Hearing Voices

Hearing Voices January 23, 2014

In early August of 1990, about ten days before I left New York City and childhood for Arizona State University, I began hearing voices. By that I don’t mean I suffered auditory hallucinations. At no point did I imagine that literal, living people were speaking to me. Rather, I began arguing with myself about the direction of my life and the moral implications of every choice I faced. Nothing was beneath consideration; everything counted. Here I am, for example, critiquing my own taste in music:

Me: “Well it’s been ten years/ and a thousand tears/And look at the mess I’m in/A broken nose and a broken heart,/An empty bottle of gin…” Really, Max, do you think you ought to be glamorizing failure? Now that you’re facing so many opportunities, hadn’t you better listen to music that celebrates success?
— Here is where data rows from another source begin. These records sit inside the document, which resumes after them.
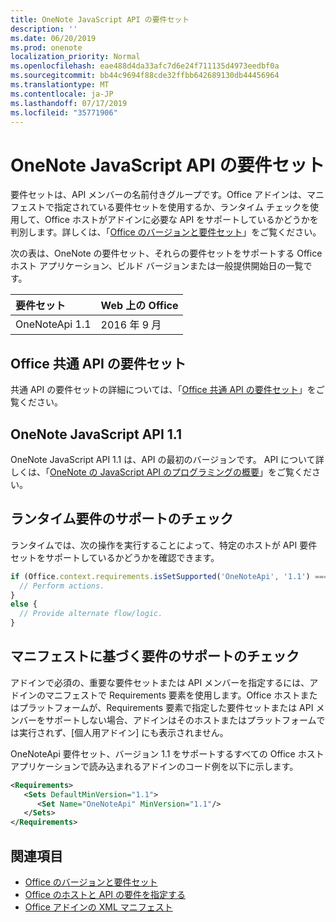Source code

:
 ```yaml
---
title: OneNote JavaScript API の要件セット
description: ''
ms.date: 06/20/2019
ms.prod: onenote
localization_priority: Normal
ms.openlocfilehash: eae488d4da33afc7d6e24f711135d4973eedbf0a
ms.sourcegitcommit: bb44c9694f88cde32ffbb642689130db44456964
ms.translationtype: MT
ms.contentlocale: ja-JP
ms.lasthandoff: 07/17/2019
ms.locfileid: "35771906"
---
```

# <a name="onenote-javascript-api-requirement-sets"></a>OneNote JavaScript API の要件セット

要件セットは、API メンバーの名前付きグループです。Office アドインは、マニフェストで指定されている要件セットを使用するか、ランタイム チェックを使用して、Office ホストがアドインに必要な API をサポートしているかどうかを判別します。詳しくは、「[Office のバージョンと要件セット](/office/dev/add-ins/develop/office-versions-and-requirement-sets)」をご覧ください。

次の表は、OneNote の要件セット、それらの要件セットをサポートする Office ホスト アプリケーション、ビルド バージョンまたは一般提供開始日の一覧です。

|  要件セット  |  Web 上の Office |
|:-----|:-----|
| OneNoteApi 1.1  | 2016 年 9 月 |  

## <a name="office-common-api-requirement-sets"></a>Office 共通 API の要件セット

共通 API の要件セットの詳細については、「[Office 共通 API の要件セット](office-add-in-requirement-sets.md)」をご覧ください。

## <a name="onenote-javascript-api-11"></a>OneNote JavaScript API 1.1

OneNote JavaScript API 1.1 は、API の最初のバージョンです。 API について詳しくは、「[OneNote の JavaScript API のプログラミングの概要](/office/dev/add-ins/onenote/onenote-add-ins-programming-overview)」をご覧ください。

## <a name="runtime-requirement-support-check"></a>ランタイム要件のサポートのチェック

ランタイムでは、次の操作を実行することによって、特定のホストが API 要件セットをサポートしているかどうかを確認できます。

```js
if (Office.context.requirements.isSetSupported('OneNoteApi', '1.1') === true) {
  // Perform actions.
}
else {
  // Provide alternate flow/logic.
}
```

## <a name="manifest-based-requirement-support-check"></a>マニフェストに基づく要件のサポートのチェック

アドインで必須の、重要な要件セットまたは API メンバーを指定するには、アドインのマニフェストで Requirements 要素を使用します。Office ホストまたはプラットフォームが、Requirements 要素で指定した要件セットまたは API メンバーをサポートしない場合、アドインはそのホストまたはプラットフォームでは実行されず、[個人用アドイン] にも表示されません。

OneNoteApi 要件セット、バージョン 1.1 をサポートするすべての Office ホスト アプリケーションで読み込まれるアドインのコード例を以下に示します。

```xml
<Requirements>
   <Sets DefaultMinVersion="1.1">
      <Set Name="OneNoteApi" MinVersion="1.1"/>
   </Sets>
</Requirements>
```

## <a name="see-also"></a>関連項目

- [Office のバージョンと要件セット](/office/dev/add-ins/develop/office-versions-and-requirement-sets)
- [Office のホストと API の要件を指定する](/office/dev/add-ins/develop/specify-office-hosts-and-api-requirements)
- [Office アドインの XML マニフェスト](/office/dev/add-ins/develop/add-in-manifests)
Me: Huh? Who’s glamorizing? It’s just a freaking song. I mean, it’s only rock and roll, but I like it! And who in hell celebrates success, anyway, Robert Palmer? I mean, geez-Louise…

Three things are worth noting about these exchanges: First, they invariably took the form of accusation and denial. Second, the denials were never half so eloquent or thoroughly thought through as the accusations. The general effect was of a brilliant trial attorney pouncing on a yokel of a witness. Third, I — that is, the person of established habits and familiar tastes being cross-examined — always lost.
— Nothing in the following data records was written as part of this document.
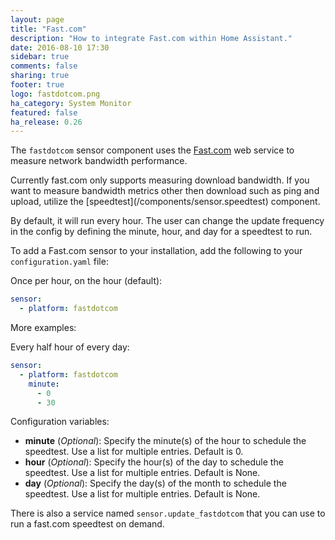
 ```yaml
---
layout: page
title: "Fast.com"
description: "How to integrate Fast.com within Home Assistant."
date: 2016-08-10 17:30
sidebar: true
comments: false
sharing: true
footer: true
logo: fastdotcom.png
ha_category: System Monitor
featured: false
ha_release: 0.26
---
```


The `fastdotcom` sensor component uses the [Fast.com](https://fast.com/) web service to measure network bandwidth performance.

<p class='note'>
Currently fast.com only supports measuring download bandwidth. If you want to measure bandwidth metrics other then download such as ping and upload, utilize the [speedtest](/components/sensor.speedtest) component.
</p>

By default, it will run every hour.  The user can change the update frequency in the config by defining the minute, hour, and day for a speedtest to run.

To add a Fast.com sensor to your installation, add the following to your `configuration.yaml` file:

Once per hour, on the hour (default):

```yaml
sensor:
  - platform: fastdotcom 
```

More examples:

Every half hour of every day:

```yaml
sensor:
  - platform: fastdotcom
    minute:
      - 0
      - 30
```
Configuration variables:

- **minute** (*Optional*): Specify the minute(s) of the hour to schedule the speedtest. Use a list for multiple entries. Default is 0.
- **hour** (*Optional*): Specify the hour(s) of the day to schedule the speedtest. Use a list for multiple entries. Default is None.
- **day** (*Optional*): Specify the day(s) of the month to schedule the speedtest. Use a list for multiple entries. Default is None.

There is also a service named `sensor.update_fastdotcom` that you can use to run a fast.com speedtest on demand.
I’d have dropped the game if I’d been able, but it had an addictive quality. Once I moved into the dorms and began settling into my new routine, my critic began assuming a new character. From a swaggering, snarling prosecutor, it transformed into a girl I’d been involved with during sophomore year of high school. Like me, she was a shrink’s kid from Upper Manhattan. (We’d lived only five blocks apart; during the summer after graduation, she made a habit of turning up on my doorstep at the most unnerving times.) Also like me, she cultivated a knowing air, only hers was much more convincing. As I adjusted to the hardships of living among palm trees, I brought her back for a curtain call. The witness stand became an analyst’s couch, and the questions more brutally intimate:

Me (as her): What, exactly, do you mean to prove by getting your hair cut in a flat top like this Elliot Ness person? Do you really think adopting a macho façade is going to help you separate yourself emotionally from your parents, who —

Me (as me): It’s Mike Ness, and fuck off.

Me (as her): Someone asks you a probing question and this is how you respond. How juvenile. How typical. And you look like Vanilla Ice.

The inquisitorial voice began sounding off so automatically that it seemed to be operating quite on its own. Before long, I could experience no pleasurable sensation without a spasm of fear, since I knew something like this was coming:

Fried chicken and soft-serve with rainbow sprinkles from the buffet at the Memorial Union? Really, Max? This satisfies you? Can’t you do better than this?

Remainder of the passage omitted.